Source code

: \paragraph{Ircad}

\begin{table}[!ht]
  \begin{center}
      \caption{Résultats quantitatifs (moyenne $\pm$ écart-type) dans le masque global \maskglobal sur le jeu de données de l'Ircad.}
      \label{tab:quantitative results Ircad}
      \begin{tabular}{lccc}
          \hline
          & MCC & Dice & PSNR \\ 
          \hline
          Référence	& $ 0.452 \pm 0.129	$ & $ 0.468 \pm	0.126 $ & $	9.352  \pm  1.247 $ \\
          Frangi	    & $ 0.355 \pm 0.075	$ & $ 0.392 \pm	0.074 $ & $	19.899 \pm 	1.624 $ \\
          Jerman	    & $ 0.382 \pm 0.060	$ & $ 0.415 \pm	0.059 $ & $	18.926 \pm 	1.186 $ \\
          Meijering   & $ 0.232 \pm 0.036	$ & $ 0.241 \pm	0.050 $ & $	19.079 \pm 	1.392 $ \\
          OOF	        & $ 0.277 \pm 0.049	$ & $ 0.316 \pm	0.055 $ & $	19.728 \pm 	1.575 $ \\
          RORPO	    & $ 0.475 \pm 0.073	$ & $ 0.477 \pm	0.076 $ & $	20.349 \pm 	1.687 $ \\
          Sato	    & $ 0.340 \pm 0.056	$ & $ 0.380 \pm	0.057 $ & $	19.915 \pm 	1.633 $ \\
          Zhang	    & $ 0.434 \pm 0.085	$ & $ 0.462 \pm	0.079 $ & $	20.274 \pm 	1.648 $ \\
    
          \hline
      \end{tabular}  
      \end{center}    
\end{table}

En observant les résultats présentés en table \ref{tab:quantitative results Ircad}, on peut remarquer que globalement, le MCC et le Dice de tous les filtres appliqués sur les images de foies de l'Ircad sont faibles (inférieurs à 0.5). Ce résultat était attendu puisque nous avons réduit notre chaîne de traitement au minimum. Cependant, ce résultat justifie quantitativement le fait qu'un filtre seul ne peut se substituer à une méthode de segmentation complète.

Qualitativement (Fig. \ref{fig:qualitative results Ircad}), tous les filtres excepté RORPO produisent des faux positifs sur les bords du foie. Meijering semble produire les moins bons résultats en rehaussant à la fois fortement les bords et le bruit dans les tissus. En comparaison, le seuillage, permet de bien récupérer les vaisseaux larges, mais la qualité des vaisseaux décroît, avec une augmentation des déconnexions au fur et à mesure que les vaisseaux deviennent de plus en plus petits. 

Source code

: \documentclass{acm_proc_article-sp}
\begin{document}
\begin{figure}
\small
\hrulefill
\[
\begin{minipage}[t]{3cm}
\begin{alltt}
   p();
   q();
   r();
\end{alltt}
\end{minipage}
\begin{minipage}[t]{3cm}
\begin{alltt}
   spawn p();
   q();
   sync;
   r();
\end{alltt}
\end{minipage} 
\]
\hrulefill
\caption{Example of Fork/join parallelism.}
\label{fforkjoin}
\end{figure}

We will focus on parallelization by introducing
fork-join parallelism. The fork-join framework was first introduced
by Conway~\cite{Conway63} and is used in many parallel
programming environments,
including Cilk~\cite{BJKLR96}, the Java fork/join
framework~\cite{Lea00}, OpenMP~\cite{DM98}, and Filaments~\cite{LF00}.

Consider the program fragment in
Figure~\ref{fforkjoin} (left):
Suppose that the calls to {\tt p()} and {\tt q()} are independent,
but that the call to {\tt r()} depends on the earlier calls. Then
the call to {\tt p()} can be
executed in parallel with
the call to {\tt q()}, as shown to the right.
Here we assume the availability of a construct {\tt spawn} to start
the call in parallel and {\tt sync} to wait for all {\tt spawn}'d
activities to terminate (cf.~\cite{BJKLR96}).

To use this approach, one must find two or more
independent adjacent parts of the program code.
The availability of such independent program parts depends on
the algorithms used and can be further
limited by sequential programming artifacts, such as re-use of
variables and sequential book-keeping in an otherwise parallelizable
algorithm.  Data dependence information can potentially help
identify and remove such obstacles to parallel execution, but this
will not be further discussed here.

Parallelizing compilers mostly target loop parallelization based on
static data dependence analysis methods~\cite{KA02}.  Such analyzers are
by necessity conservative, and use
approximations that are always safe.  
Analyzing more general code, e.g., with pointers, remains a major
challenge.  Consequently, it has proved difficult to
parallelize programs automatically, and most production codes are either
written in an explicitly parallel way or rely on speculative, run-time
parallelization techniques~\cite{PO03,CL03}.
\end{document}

--

Task goal ▸
Exactly as they appear above, copy out all the records.

Answer section ▸
Source code

: \paragraph{Ircad}

\begin{table}[!ht]
  \begin{center}
      \caption{Résultats quantitatifs (moyenne $\pm$ écart-type) dans le masque global \maskglobal sur le jeu de données de l'Ircad.}
      \label{tab:quantitative results Ircad}
      \begin{tabular}{lccc}
          \hline
          & MCC & Dice & PSNR \\ 
          \hline
          Référence	& $ 0.452 \pm 0.129	$ & $ 0.468 \pm	0.126 $ & $	9.352  \pm  1.247 $ \\
          Frangi	    & $ 0.355 \pm 0.075	$ & $ 0.392 \pm	0.074 $ & $	19.899 \pm 	1.624 $ \\
          Jerman	    & $ 0.382 \pm 0.060	$ & $ 0.415 \pm	0.059 $ & $	18.926 \pm 	1.186 $ \\
          Meijering   & $ 0.232 \pm 0.036	$ & $ 0.241 \pm	0.050 $ & $	19.079 \pm 	1.392 $ \\
          OOF	        & $ 0.277 \pm 0.049	$ & $ 0.316 \pm	0.055 $ & $	19.728 \pm 	1.575 $ \\
          RORPO	    & $ 0.475 \pm 0.073	$ & $ 0.477 \pm	0.076 $ & $	20.349 \pm 	1.687 $ \\
          Sato	    & $ 0.340 \pm 0.056	$ & $ 0.380 \pm	0.057 $ & $	19.915 \pm 	1.633 $ \\
          Zhang	    & $ 0.434 \pm 0.085	$ & $ 0.462 \pm	0.079 $ & $	20.274 \pm 	1.648 $ \\
    
          \hline
      \end{tabular}  
      \end{center}    
\end{table}

En observant les résultats présentés en table \ref{tab:quantitative results Ircad}, on peut remarquer que globalement, le MCC et le Dice de tous les filtres appliqués sur les images de foies de l'Ircad sont faibles (inférieurs à 0.5). Ce résultat était attendu puisque nous avons réduit notre chaîne de traitement au minimum. Cependant, ce résultat justifie quantitativement le fait qu'un filtre seul ne peut se substituer à une méthode de segmentation complète.

Qualitativement (Fig. \ref{fig:qualitative results Ircad}), tous les filtres excepté RORPO produisent des faux positifs sur les bords du foie. Meijering semble produire les moins bons résultats en rehaussant à la fois fortement les bords et le bruit dans les tissus. En comparaison, le seuillage, permet de bien récupérer les vaisseaux larges, mais la qualité des vaisseaux décroît, avec une augmentation des déconnexions au fur et à mesure que les vaisseaux deviennent de plus en plus petits. 

Source code

: \documentclass{acm_proc_article-sp}
\begin{document}
\begin{figure}
\small
\hrulefill
\[
\begin{minipage}[t]{3cm}
\begin{alltt}
   p();
   q();
   r();
\end{alltt}
\end{minipage}
\begin{minipage}[t]{3cm}
\begin{alltt}
   spawn p();
   q();
   sync;
   r();
\end{alltt}
\end{minipage} 
\]
\hrulefill
\caption{Example of Fork/join parallelism.}
\label{fforkjoin}
\end{figure}

We will focus on parallelization by introducing
fork-join parallelism. The fork-join framework was first introduced
by Conway~\cite{Conway63} and is used in many parallel
programming environments,
including Cilk~\cite{BJKLR96}, the Java fork/join
framework~\cite{Lea00}, OpenMP~\cite{DM98}, and Filaments~\cite{LF00}.

Consider the program fragment in
Figure~\ref{fforkjoin} (left):
Suppose that the calls to {\tt p()} and {\tt q()} are independent,
but that the call to {\tt r()} depends on the earlier calls. Then
the call to {\tt p()} can be
executed in parallel with
the call to {\tt q()}, as shown to the right.
Here we assume the availability of a construct {\tt spawn} to start
the call in parallel and {\tt sync} to wait for all {\tt spawn}'d
activities to terminate (cf.~\cite{BJKLR96}).

To use this approach, one must find two or more
independent adjacent parts of the program code.
The availability of such independent program parts depends on
the algorithms used and can be further
limited by sequential programming artifacts, such as re-use of
variables and sequential book-keeping in an otherwise parallelizable
algorithm.  Data dependence information can potentially help
identify and remove such obstacles to parallel execution, but this
will not be further discussed here.

Parallelizing compilers mostly target loop parallelization based on
static data dependence analysis methods~\cite{KA02}.  Such analyzers are
by necessity conservative, and use
approximations that are always safe.  
Analyzing more general code, e.g., with pointers, remains a major
challenge.  Consequently, it has proved difficult to
parallelize programs automatically, and most production codes are either
written in an explicitly parallel way or rely on speculative, run-time
parallelization techniques~\cite{PO03,CL03}.
\end{document}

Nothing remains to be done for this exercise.